I've only ever seen a cat bring a rabbit home once! I was shocked, all the cats I've ever had have brought rodents.. largest being rats from the brook which used to run behind my old house. She was throwing the rabbit around in the garden and I went out later on to feed the chickens and all that was left was a bit of the insides.. Couldn't believe she ate it! This was the cat at work.. She's very odd. Sometimes acts reallllly feral, then other times you can't get her off your lap!


----------



## fenwoman (Apr 15, 2008)

Brat said:


> I've only ever seen a cat bring a rabbit home once! I was shocked, all the cats I've ever had have brought rodents.. largest being rats from the brook which used to run behind my old house. She was throwing the rabbit around in the garden and I went out later on to feed the chickens and all that was left was a bit of the insides.. Couldn't believe she ate it! This was the cat at work.. She's very odd. Sometimes acts reallllly feral, then other times you can't get her off your lap!

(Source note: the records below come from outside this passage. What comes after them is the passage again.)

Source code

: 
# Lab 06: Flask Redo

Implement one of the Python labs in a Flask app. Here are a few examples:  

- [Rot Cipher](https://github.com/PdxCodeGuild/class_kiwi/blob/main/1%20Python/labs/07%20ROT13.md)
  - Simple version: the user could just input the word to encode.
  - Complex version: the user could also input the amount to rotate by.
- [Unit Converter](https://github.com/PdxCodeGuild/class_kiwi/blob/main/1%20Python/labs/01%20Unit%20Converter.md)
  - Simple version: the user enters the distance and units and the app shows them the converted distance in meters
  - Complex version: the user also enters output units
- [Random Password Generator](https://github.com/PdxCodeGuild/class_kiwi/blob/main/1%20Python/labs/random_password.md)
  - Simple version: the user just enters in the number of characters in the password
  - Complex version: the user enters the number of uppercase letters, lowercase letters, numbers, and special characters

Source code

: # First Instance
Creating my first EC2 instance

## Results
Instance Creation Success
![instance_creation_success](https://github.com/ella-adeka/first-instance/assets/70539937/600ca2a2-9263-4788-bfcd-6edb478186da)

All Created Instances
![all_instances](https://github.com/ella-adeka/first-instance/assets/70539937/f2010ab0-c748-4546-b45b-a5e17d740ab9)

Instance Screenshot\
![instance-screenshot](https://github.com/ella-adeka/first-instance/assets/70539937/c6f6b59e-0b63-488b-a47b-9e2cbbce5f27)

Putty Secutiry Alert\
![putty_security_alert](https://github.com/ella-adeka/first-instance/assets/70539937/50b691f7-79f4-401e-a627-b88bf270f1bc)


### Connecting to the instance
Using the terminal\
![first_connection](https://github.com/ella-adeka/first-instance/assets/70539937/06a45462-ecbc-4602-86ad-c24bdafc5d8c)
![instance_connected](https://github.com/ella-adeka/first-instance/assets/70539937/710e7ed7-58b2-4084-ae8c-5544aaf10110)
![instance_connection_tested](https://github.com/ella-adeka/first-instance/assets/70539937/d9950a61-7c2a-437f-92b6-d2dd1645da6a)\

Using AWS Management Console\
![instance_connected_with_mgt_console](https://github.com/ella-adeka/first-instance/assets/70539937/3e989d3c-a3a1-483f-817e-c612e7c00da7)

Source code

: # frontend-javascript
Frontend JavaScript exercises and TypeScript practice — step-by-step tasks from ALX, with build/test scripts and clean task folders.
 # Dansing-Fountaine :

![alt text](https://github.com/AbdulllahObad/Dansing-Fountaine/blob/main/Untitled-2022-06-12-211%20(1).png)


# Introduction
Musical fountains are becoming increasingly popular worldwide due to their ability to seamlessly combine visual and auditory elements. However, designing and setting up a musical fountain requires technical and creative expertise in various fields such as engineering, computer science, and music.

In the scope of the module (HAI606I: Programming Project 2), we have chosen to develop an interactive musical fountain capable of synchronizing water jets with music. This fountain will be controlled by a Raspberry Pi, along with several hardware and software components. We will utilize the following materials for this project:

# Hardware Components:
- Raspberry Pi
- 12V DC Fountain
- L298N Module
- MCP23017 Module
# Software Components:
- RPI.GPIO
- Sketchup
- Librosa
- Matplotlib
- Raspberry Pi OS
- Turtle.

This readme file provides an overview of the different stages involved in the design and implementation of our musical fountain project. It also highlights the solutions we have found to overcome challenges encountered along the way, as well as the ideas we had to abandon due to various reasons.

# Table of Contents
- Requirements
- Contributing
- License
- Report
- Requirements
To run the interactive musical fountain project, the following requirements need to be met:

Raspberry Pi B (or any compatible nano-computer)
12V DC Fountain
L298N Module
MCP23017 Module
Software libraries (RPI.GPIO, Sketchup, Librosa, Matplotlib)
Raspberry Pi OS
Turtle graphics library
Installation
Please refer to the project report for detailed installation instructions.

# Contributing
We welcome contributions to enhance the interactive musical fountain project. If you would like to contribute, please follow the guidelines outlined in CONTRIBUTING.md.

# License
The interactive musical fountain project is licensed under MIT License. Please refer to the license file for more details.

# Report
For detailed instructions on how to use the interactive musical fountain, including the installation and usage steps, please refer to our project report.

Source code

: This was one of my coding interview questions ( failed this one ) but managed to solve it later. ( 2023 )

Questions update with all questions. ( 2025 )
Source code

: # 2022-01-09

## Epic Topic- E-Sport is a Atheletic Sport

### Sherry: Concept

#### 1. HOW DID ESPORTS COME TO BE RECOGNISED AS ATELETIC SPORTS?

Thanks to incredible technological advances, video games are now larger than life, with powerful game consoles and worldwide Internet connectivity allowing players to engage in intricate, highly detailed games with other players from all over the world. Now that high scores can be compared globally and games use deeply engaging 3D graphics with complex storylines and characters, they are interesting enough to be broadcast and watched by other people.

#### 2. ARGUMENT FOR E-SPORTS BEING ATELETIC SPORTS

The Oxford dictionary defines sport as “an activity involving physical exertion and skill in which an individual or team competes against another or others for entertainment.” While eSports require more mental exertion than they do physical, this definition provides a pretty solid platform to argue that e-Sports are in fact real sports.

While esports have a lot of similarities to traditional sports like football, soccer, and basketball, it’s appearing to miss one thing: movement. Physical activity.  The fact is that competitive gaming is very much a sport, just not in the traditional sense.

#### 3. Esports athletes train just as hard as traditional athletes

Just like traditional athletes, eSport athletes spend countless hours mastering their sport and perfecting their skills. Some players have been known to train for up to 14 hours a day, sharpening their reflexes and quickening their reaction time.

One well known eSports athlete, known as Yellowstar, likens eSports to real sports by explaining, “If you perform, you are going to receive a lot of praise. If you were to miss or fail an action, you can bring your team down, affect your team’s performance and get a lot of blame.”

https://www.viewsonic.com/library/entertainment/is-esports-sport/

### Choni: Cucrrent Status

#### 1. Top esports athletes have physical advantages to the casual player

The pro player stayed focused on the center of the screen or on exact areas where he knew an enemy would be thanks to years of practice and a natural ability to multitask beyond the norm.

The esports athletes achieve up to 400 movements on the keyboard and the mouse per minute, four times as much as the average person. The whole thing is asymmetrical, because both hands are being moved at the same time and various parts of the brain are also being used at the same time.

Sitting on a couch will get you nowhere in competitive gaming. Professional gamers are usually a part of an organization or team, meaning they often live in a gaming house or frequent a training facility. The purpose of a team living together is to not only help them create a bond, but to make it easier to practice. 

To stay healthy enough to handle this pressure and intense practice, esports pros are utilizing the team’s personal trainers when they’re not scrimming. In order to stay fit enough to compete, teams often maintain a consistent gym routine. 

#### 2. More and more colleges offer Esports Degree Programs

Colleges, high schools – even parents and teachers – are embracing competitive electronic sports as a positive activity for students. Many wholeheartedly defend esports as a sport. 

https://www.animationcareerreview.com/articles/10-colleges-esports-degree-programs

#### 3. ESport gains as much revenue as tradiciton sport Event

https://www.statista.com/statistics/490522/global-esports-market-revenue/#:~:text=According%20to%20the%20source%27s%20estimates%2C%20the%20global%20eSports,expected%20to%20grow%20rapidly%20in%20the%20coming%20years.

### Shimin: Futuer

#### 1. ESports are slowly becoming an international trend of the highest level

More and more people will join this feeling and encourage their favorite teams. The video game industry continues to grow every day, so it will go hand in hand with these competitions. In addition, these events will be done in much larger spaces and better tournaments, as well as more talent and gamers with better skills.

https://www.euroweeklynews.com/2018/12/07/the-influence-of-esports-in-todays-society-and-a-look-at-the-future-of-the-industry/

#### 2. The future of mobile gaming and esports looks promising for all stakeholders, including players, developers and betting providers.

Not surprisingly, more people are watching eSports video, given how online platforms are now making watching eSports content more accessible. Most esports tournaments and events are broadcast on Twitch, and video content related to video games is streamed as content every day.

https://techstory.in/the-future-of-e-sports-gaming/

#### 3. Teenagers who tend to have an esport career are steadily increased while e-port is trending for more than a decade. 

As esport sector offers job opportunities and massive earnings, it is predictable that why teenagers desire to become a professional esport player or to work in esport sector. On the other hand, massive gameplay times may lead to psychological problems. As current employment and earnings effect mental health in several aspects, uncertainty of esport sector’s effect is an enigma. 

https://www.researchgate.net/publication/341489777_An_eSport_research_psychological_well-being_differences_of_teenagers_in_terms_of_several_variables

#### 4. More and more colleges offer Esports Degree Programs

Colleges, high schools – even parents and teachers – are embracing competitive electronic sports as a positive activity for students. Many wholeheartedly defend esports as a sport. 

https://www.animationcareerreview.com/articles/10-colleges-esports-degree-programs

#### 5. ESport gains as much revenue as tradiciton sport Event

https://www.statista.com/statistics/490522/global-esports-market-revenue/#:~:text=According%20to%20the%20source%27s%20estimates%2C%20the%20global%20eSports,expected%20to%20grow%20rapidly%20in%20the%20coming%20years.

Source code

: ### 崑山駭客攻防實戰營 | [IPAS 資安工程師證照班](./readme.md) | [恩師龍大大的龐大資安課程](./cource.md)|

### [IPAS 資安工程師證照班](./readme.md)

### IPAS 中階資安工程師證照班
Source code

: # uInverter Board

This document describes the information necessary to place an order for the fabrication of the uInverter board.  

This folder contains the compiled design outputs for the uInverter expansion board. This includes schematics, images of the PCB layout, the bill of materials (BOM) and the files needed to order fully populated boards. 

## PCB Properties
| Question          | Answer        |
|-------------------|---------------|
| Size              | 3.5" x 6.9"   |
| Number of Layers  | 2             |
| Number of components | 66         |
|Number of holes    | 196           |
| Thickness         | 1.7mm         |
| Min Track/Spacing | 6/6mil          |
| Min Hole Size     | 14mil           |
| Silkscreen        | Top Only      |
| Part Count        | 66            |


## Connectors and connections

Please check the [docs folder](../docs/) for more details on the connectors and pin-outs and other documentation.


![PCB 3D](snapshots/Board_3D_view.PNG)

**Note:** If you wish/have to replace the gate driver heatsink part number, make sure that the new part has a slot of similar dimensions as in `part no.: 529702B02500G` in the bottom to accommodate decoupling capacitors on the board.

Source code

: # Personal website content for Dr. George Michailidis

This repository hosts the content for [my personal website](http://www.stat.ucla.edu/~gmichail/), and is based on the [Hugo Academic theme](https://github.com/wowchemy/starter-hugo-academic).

 All of mine are affectionate snuggle bugs. Tabitha has 'issues'. I know she likes me, but she is very unpredictable. OUt of all my cats she is the most difficult. She walks about growling and hissing, and will lash out at any cat or dog who tries to go past.She isn't afraid, she's just bloody grumpy. If she's sitting on the back of my chair while I relax and knit, I daren't move my head because she sinks teeth and claws into my scalp, then dashes away. It's almost like she is punishing me, for the neglect she got at the hands of humans in the past. Still, she brought me the vole.


----------



## Brat (Oct 7, 2007)

fenwoman said:


> All of mine are affectionate snuggle bugs. Tabitha has 'issues'. I know she likes me, but she is very unpredictable. OUt of all my cats she is the most difficult. She walks about growling and hissing, and will lash out at any cat or dog who tries to go past.She isn't afraid, she's just bloody grumpy. If she's sitting on the back of my chair while I relax and knit, I daren't move my head because she sinks teeth and claws into my scalp, then dashes away. It's almost like she is punishing me, for the neglect she got at the hands of humans in the past. Still, she brought me the vole.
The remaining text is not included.